[Saved entries]
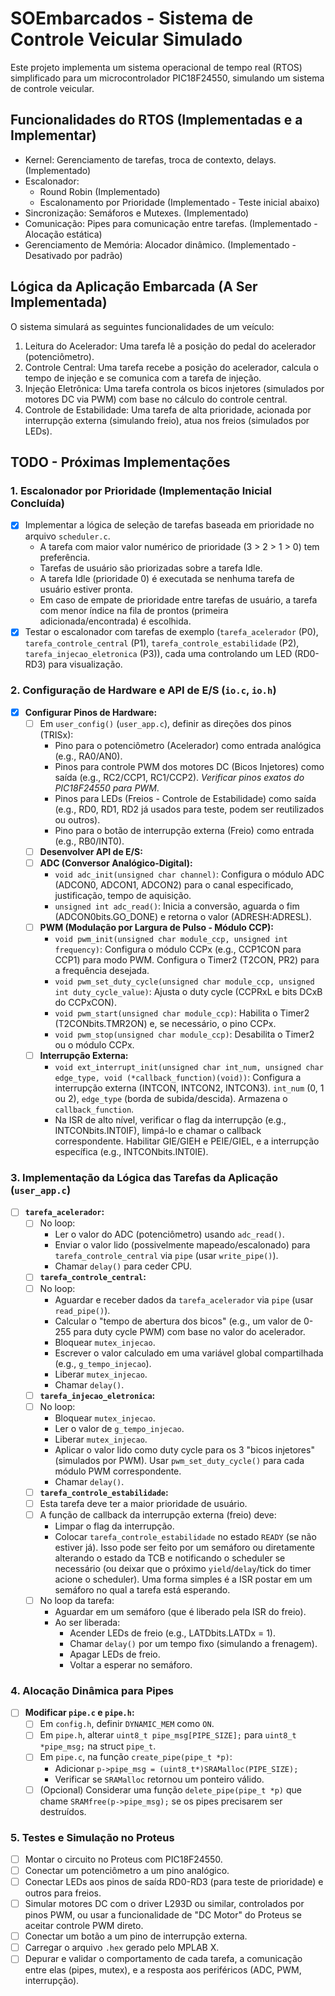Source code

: # SOEmbarcados - Sistema de Controle Veicular Simulado

Este projeto implementa um sistema operacional de tempo real (RTOS) simplificado para um microcontrolador PIC18F24550, simulando um sistema de controle veicular.

## Funcionalidades do RTOS (Implementadas e a Implementar)

*   Kernel: Gerenciamento de tarefas, troca de contexto, delays. (Implementado)
*   Escalonador:
    *   Round Robin (Implementado)
    *   Escalonamento por Prioridade (Implementado - Teste inicial abaixo)
*   Sincronização: Semáforos e Mutexes. (Implementado)
*   Comunicação: Pipes para comunicação entre tarefas. (Implementado - Alocação estática)
*   Gerenciamento de Memória: Alocador dinâmico. (Implementado - Desativado por padrão)

## Lógica da Aplicação Embarcada (A Ser Implementada)

O sistema simulará as seguintes funcionalidades de um veículo:

1.  Leitura do Acelerador: Uma tarefa lê a posição do pedal do acelerador (potenciômetro).
2.  Controle Central: Uma tarefa recebe a posição do acelerador, calcula o tempo de injeção e se comunica com a tarefa de injeção.
3.  Injeção Eletrônica: Uma tarefa controla os bicos injetores (simulados por motores DC via PWM) com base no cálculo do controle central.
4.  Controle de Estabilidade: Uma tarefa de alta prioridade, acionada por interrupção externa (simulando freio), atua nos freios (simulados por LEDs).

## TODO - Próximas Implementações

### 1. Escalonador por Prioridade (Implementação Inicial Concluída)

*   [x] Implementar a lógica de seleção de tarefas baseada em prioridade no arquivo `scheduler.c`.
    *   A tarefa com maior valor numérico de prioridade (3 > 2 > 1 > 0) tem preferência.
    *   Tarefas de usuário são priorizadas sobre a tarefa Idle.
    *   A tarefa Idle (prioridade 0) é executada se nenhuma tarefa de usuário estiver pronta.
    *   Em caso de empate de prioridade entre tarefas de usuário, a tarefa com menor índice na fila de prontos (primeira adicionada/encontrada) é escolhida.
*   [x] Testar o escalonador com tarefas de exemplo (`tarefa_acelerador` (P0), `tarefa_controle_central` (P1), `tarefa_controle_estabilidade` (P2), `tarefa_injecao_eletronica` (P3)), cada uma controlando um LED (RD0-RD3) para visualização.

### 2. Configuração de Hardware e API de E/S (`io.c`, `io.h`)

*   [x] **Configurar Pinos de Hardware:**
    *   [ ] Em `user_config()` (`user_app.c`), definir as direções dos pinos (TRISx):
        *   Pino para o potenciômetro (Acelerador) como entrada analógica (e.g., RA0/AN0).
        *   Pinos para controle PWM dos motores DC (Bicos Injetores) como saída (e.g., RC2/CCP1, RC1/CCP2). *Verificar pinos exatos do PIC18F24550 para PWM*.
        *   Pinos para LEDs (Freios - Controle de Estabilidade) como saída (e.g., RD0, RD1, RD2 já usados para teste, podem ser reutilizados ou outros).
        *   Pino para o botão de interrupção externa (Freio) como entrada (e.g., RB0/INT0).
    *   [ ] **Desenvolver API de E/S:**
    *   [ ] **ADC (Conversor Analógico-Digital):**
        *   `void adc_init(unsigned char channel)`: Configura o módulo ADC (ADCON0, ADCON1, ADCON2) para o canal especificado, justificação, tempo de aquisição.
        *   `unsigned int adc_read()`: Inicia a conversão, aguarda o fim (ADCON0bits.GO_DONE) e retorna o valor (ADRESH:ADRESL).
    *   [ ] **PWM (Modulação por Largura de Pulso - Módulo CCP):**
        *   `void pwm_init(unsigned char module_ccp, unsigned int frequency)`: Configura o módulo CCPx (e.g., CCP1CON para CCP1) para modo PWM. Configura o Timer2 (T2CON, PR2) para a frequência desejada.
        *   `void pwm_set_duty_cycle(unsigned char module_ccp, unsigned int duty_cycle_value)`: Ajusta o duty cycle (CCPRxL e bits DCxB do CCPxCON).
        *   `void pwm_start(unsigned char module_ccp)`: Habilita o Timer2 (T2CONbits.TMR2ON) e, se necessário, o pino CCPx.
        *   `void pwm_stop(unsigned char module_ccp)`: Desabilita o Timer2 ou o módulo CCPx.
    *   [ ] **Interrupção Externa:**
        *   `void ext_interrupt_init(unsigned char int_num, unsigned char edge_type, void (*callback_function)(void))`: Configura a interrupção externa (INTCON, INTCON2, INTCON3). `int_num` (0, 1 ou 2), `edge_type` (borda de subida/descida). Armazena o `callback_function`.
        *   Na ISR de alto nível, verificar o flag da interrupção (e.g., INTCONbits.INT0IF), limpá-lo e chamar o callback correspondente. Habilitar GIE/GIEH e PEIE/GIEL, e a interrupção específica (e.g., INTCONbits.INT0IE).

### 3. Implementação da Lógica das Tarefas da Aplicação (`user_app.c`)

*   [ ] **`tarefa_acelerador`:**
    *   [ ] No loop:
        *   Ler o valor do ADC (potenciômetro) usando `adc_read()`.
        *   Enviar o valor lido (possivelmente mapeado/escalonado) para `tarefa_controle_central` via `pipe` (usar `write_pipe()`).
        *   Chamar `delay()` para ceder CPU.
    *   [ ] **`tarefa_controle_central`:**
    *   [ ] No loop:
        *   Aguardar e receber dados da `tarefa_acelerador` via `pipe` (usar `read_pipe()`).
        *   Calcular o "tempo de abertura dos bicos" (e.g., um valor de 0-255 para duty cycle PWM) com base no valor do acelerador.
        *   Bloquear `mutex_injecao`.
        *   Escrever o valor calculado em uma variável global compartilhada (e.g., `g_tempo_injecao`).
        *   Liberar `mutex_injecao`.
        *   Chamar `delay()`.
    *   [ ] **`tarefa_injecao_eletronica`:**
    *   [ ] No loop:
        *   Bloquear `mutex_injecao`.
        *   Ler o valor de `g_tempo_injecao`.
        *   Liberar `mutex_injecao`.
        *   Aplicar o valor lido como duty cycle para os 3 "bicos injetores" (simulados por PWM). Usar `pwm_set_duty_cycle()` para cada módulo PWM correspondente.
        *   Chamar `delay()`.
    *   [ ] **`tarefa_controle_estabilidade`:**
    *   [ ] Esta tarefa deve ter a maior prioridade de usuário.
    *   [ ] A função de callback da interrupção externa (freio) deve:
        *   Limpar o flag da interrupção.
        *   Colocar `tarefa_controle_estabilidade` no estado `READY` (se não estiver já). Isso pode ser feito por um semáforo ou diretamente alterando o estado da TCB e notificando o scheduler se necessário (ou deixar que o próximo `yield`/`delay`/tick do timer acione o scheduler). Uma forma simples é a ISR postar em um semáforo no qual a tarefa está esperando.
    *   [ ] No loop da tarefa:
        *   Aguardar em um semáforo (que é liberado pela ISR do freio).
        *   Ao ser liberada:
            *   Acender LEDs de freio (e.g., LATDbits.LATDx = 1).
            *   Chamar `delay()` por um tempo fixo (simulando a frenagem).
            *   Apagar LEDs de freio.
            *   Voltar a esperar no semáforo.

### 4. Alocação Dinâmica para Pipes

*   [ ] **Modificar `pipe.c` e `pipe.h`:**
    *   [ ] Em `config.h`, definir `DYNAMIC_MEM` como `ON`.
    *   [ ] Em `pipe.h`, alterar `uint8_t pipe_msg[PIPE_SIZE];` para `uint8_t *pipe_msg;` na struct `pipe_t`.
    *   [ ] Em `pipe.c`, na função `create_pipe(pipe_t *p)`:
        *   Adicionar `p->pipe_msg = (uint8_t*)SRAMalloc(PIPE_SIZE);`
        *   Verificar se `SRAMalloc` retornou um ponteiro válido.
    *   [ ] (Opcional) Considerar uma função `delete_pipe(pipe_t *p)` que chame `SRAMfree(p->pipe_msg);` se os pipes precisarem ser destruídos.

### 5. Testes e Simulação no Proteus

*   [ ] Montar o circuito no Proteus com PIC18F24550.
*   [ ] Conectar um potenciômetro a um pino analógico.
*   [ ] Conectar LEDs aos pinos de saída RD0-RD3 (para teste de prioridade) e outros para freios.
*   [ ] Simular motores DC com o driver L293D ou similar, controlados por pinos PWM, ou usar a funcionalidade de "DC Motor" do Proteus se aceitar controle PWM direto.
*   [ ] Conectar um botão a um pino de interrupção externa.
*   [ ] Carregar o arquivo `.hex` gerado pelo MPLAB X.
*   [ ] Depurar e validar o comportamento de cada tarefa, a comunicação entre elas (pipes, mutex), e a resposta aos periféricos (ADC, PWM, interrupção).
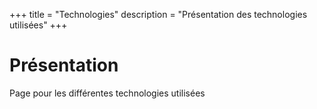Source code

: +++
title = "Technologies"
description = "Présentation des technologies utilisées"
+++

# Présentation

Page pour les différentes technologies utilisées
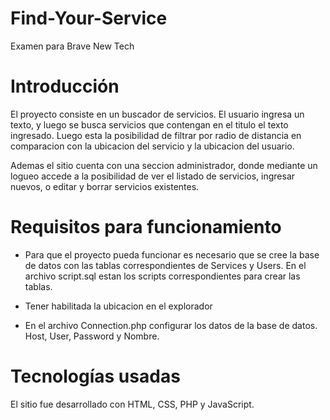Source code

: # Find-Your-Service
Examen para Brave New Tech


# Introducción

El proyecto consiste en un buscador de servicios. El usuario ingresa un texto, y luego se busca servicios que contengan en el titulo
el texto ingresado. Luego esta la posibilidad de filtrar por radio de distancia en comparacion con la ubicacion del servicio y la ubicacion
del usuario.

Ademas el sitio cuenta con una seccion administrador, donde mediante un logueo accede a la posibilidad de ver el listado de servicios, 
ingresar nuevos, o editar y borrar servicios existentes.

# Requisitos para funcionamiento

- Para que el proyecto pueda funcionar es necesario que se cree la base de datos con las tablas correspondientes de Services y Users. En el archivo script.sql estan los scripts correspondientes para crear las tablas.

- Tener habilitada la ubicacion en el explorador

- En el archivo Connection.php configurar los datos de la base de datos. Host, User, Password y Nombre.

# Tecnologías usadas

El sitio fue desarrollado con HTML, CSS, PHP y JavaScript.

- GOAL OF THE EXERCISE: All that is wanted is a faithful reproduction of the line above with "tempo de aquisição.", the line with "[ ] **Interrupção Externa:**", and every line in between.

- RESPONSE FOR THIS EXERCISE:
        *   `void adc_init(unsigned char channel)`: Configura o módulo ADC (ADCON0, ADCON1, ADCON2) para o canal especificado, justificação, tempo de aquisição.
        *   `unsigned int adc_read()`: Inicia a conversão, aguarda o fim (ADCON0bits.GO_DONE) e retorna o valor (ADRESH:ADRESL).
    *   [ ] **PWM (Modulação por Largura de Pulso - Módulo CCP):**
        *   `void pwm_init(unsigned char module_ccp, unsigned int frequency)`: Configura o módulo CCPx (e.g., CCP1CON para CCP1) para modo PWM. Configura o Timer2 (T2CON, PR2) para a frequência desejada.
        *   `void pwm_set_duty_cycle(unsigned char module_ccp, unsigned int duty_cycle_value)`: Ajusta o duty cycle (CCPRxL e bits DCxB do CCPxCON).
        *   `void pwm_start(unsigned char module_ccp)`: Habilita o Timer2 (T2CONbits.TMR2ON) e, se necessário, o pino CCPx.
        *   `void pwm_stop(unsigned char module_ccp)`: Desabilita o Timer2 ou o módulo CCPx.
    *   [ ] **Interrupção Externa:**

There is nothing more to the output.